Replying to the debate on the bill in the lower house, Naidu assured that the government is also open to discuss with the builders if they have any issue with the bill.
“We are not against builders. If there are problem with the builders, I am ready to discuss it with them anytime,” he said, adding the speedy land clearances for the real estate projects will help in bringing down prices of the houses.
“I say you will get more investment, you will get early clearances and the property prices will come down.”
Naidu said the bill was brought in the house after consultation with several stake holders including the ministries of defence, civil aviation, environment and consumer affairs.
Expressing satisfaction after members expressed their support to the bill, he said: “It is a historic moment for the country as we are fulfilling the aspirations of the people who wish to own a house, giving them the needed protection. The bill will be giving credibility to real estate sector also.”
During the debate, Congress leader in Lok Sabha Malikarjun Kharge extended his party’s support, saying: “We want to pass the bill.”
RSP member N.K. Premchandran and RJD’s Jaiprakash Narain Yadav also supported it.
BJD’s Kalikesh Singh Deo complimented the government for bringing the bill.
“There was an absolute screaming need for regulation to be brought in. Under the previous avatar, many laws and many authorities regulated different aspects of the real estate business environment. The excesses caused by the imbalance of power during negotiations between consumers and sellers were indeed extreme,” he said.
IUML’s E.T Mohammad Basheer also called it “a very good piece of legislation” but wondered whether there will be clash with the central law as various states also have legislation in this regard.
In his reply, Naidu stressed that the builders should fulfill the promises they make to the flat buyers.
“The builders will have to do their duty.

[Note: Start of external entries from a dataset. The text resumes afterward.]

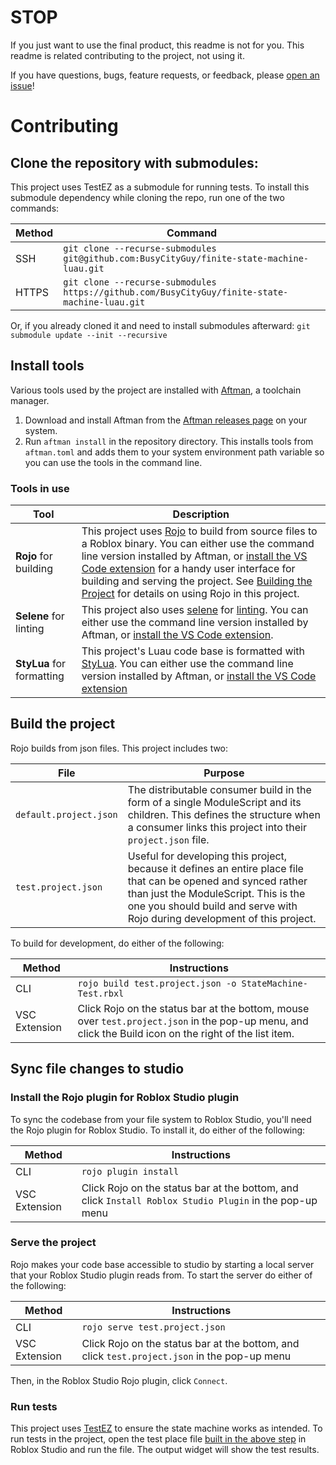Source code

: # STOP

If you just want to use the final product, this readme is not for you. This readme is related contributing to the project, not using it.

If you have questions, bugs, feature requests, or feedback, please [open an issue](https://github.com/BusyCityGuy/finite-state-machine-luau/issues)!

# Contributing

## Clone the repository with submodules:

This project uses TestEZ as a submodule for running tests. To install this submodule dependency while cloning the repo, run one of the two commands:

| Method | Command                                                                                       |
| ------ | --------------------------------------------------------------------------------------------- |
| SSH    | `git clone --recurse-submodules git@github.com:BusyCityGuy/finite-state-machine-luau.git`     |
| HTTPS  | `git clone --recurse-submodules https://github.com/BusyCityGuy/finite-state-machine-luau.git` |

Or, if you already cloned it and need to install submodules afterward:
`git submodule update --init --recursive`

## Install tools

Various tools used by the project are installed with [Aftman](https://github.com/LPGhatguy/aftman), a toolchain manager.

1. Download and install Aftman from the [Aftman releases page](https://github.com/LPGhatguy/aftman/releases/latest) on your system.
1. Run `aftman install` in the repository directory. This installs tools from `aftman.toml` and adds them to your system environment path variable so you can use the tools in the command line.

### Tools in use

| Tool                      | Description                                                                                                                                                                                                                                                                                                                                                                                                                                                                                                                                                                             |
| ------------------------- | --------------------------------------------------------------------------------------------------------------------------------------------------------------------------------------------------------------------------------------------------------------------------------------------------------------------------------------------------------------------------------------------------------------------------------------------------------------------------------------------------------------------------------------------------------------------------------------- |
| **Rojo** for building     | This project uses [Rojo](<[https://rojo.space/](https://rojo.space/)>) to build from source files to a Roblox binary. You can either use the command line version installed by Aftman, or [install the VS Code extension](<[https://marketplace.visualstudio.com/items?itemName=evaera.vscode-rojo](https://marketplace.visualstudio.com/items?itemName=evaera.vscode-rojo)>) for a handy user interface for building and serving the project. See [Building the Project](#build-the-project) for details on using Rojo in this project.                                                |
| **Selene** for linting    | This project also uses [selene](<[https://kampfkarren.github.io/selene/roblox.html](https://kampfkarren.github.io/selene/roblox.html)>) for [linting](<[https://owasp.org/www-project-devsecops-guideline/latest/01b-Linting-Code](https://owasp.org/www-project-devsecops-guideline/latest/01b-Linting-Code)>). You can either use the command line version installed by Aftman, or [install the VS Code extension](<[https://marketplace.visualstudio.com/items?itemName=Kampfkarren.selene-vscode](https://marketplace.visualstudio.com/items?itemName=Kampfkarren.selene-vscode)>). |
| **StyLua** for formatting | This project's Luau code base is formatted with [StyLua](<[https://github.com/JohnnyMorganz/StyLua](https://github.com/JohnnyMorganz/StyLua)>). You can either use the command line version installed by Aftman, or [install the VS Code extension](<[https://marketplace.visualstudio.com/items?itemName=JohnnyMorganz.stylua](https://marketplace.visualstudio.com/items?itemName=JohnnyMorganz.stylua)>)                                                                                                                                                                             |

## Build the project

Rojo builds from json files. This project includes two:

| File                   | Purpose                                                                                                                                                                                                                               |
| ---------------------- | ------------------------------------------------------------------------------------------------------------------------------------------------------------------------------------------------------------------------------------- |
| `default.project.json` | The distributable consumer build in the form of a single ModuleScript and its children. This defines the structure when a consumer links this project into their `project.json` file.                                                 |
| `test.project.json`    | Useful for developing this project, because it defines an entire place file that can be opened and synced rather than just the ModuleScript. This is the one you should build and serve with Rojo during development of this project. |

To build for development, do either of the following:

| Method        | Instructions                                                                                                                                           |
| ------------- | ------------------------------------------------------------------------------------------------------------------------------------------------------ |
| CLI           | `rojo build test.project.json -o StateMachine-Test.rbxl`                                                                                               |
| VSC Extension | Click Rojo on the status bar at the bottom, mouse over `test.project.json` in the pop-up menu, and click the Build icon on the right of the list item. |

## Sync file changes to studio

### Install the Rojo plugin for Roblox Studio plugin

To sync the codebase from your file system to Roblox Studio, you'll need the Rojo plugin for Roblox Studio. To install it, do either of the following:

| Method        | Instructions                                                                                            |
| ------------- | ------------------------------------------------------------------------------------------------------- |
| CLI           | `rojo plugin install`                                                                                   |
| VSC Extension | Click Rojo on the status bar at the bottom, and click `Install Roblox Studio Plugin` in the pop-up menu |

### Serve the project

Rojo makes your code base accessible to studio by starting a local server that your Roblox Studio plugin reads from. To start the server do either of the following:

| Method        | Instructions                                                                                 |
| ------------- | -------------------------------------------------------------------------------------------- |
| CLI           | `rojo serve test.project.json`                                                               |
| VSC Extension | Click Rojo on the status bar at the bottom, and click `test.project.json` in the pop-up menu |

Then, in the Roblox Studio Rojo plugin, click `Connect`.

### Run tests

This project uses [TestEZ](https://roblox.github.io/testez/) to ensure the state machine works as intended. To run tests in the project, open the test place file [built in the above step](#build-the-project) in Roblox Studio and run the file. The output widget will show the test results.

Parliament is not interested in interfering with their activity. What you (builders) are committing, what you are promising, fulfill that. This is the only purpose of this real estate bill,” he said.
The minister also said that he will write to all the chief ministers requesting them to give speedy clearances to the real estate projects in their states.
A major benefit for consumers proposed in the bill is that builders will have to quote prices based on carpet area and not super built-up area, while carpet area has been clearly defined in the bill to include usable spaces like kitchen and toilets.
The bill makes it mandatory for all commercial and residential real estate projects where the land is over 500 square metres, or eight apartments, to register with the regulator for launching a project.
For failure to register, it proposes a penalty of up to 10 percent of the project cost or three years’ imprisonment.
Naidu said the main purpose of the bill is to protect consumers’ interest.
“Sometimes we are called pro-business, I do not mind being called that. After all business and industry (people) are also Indians,” he said, adding the interests of farmers and consumers will be protected.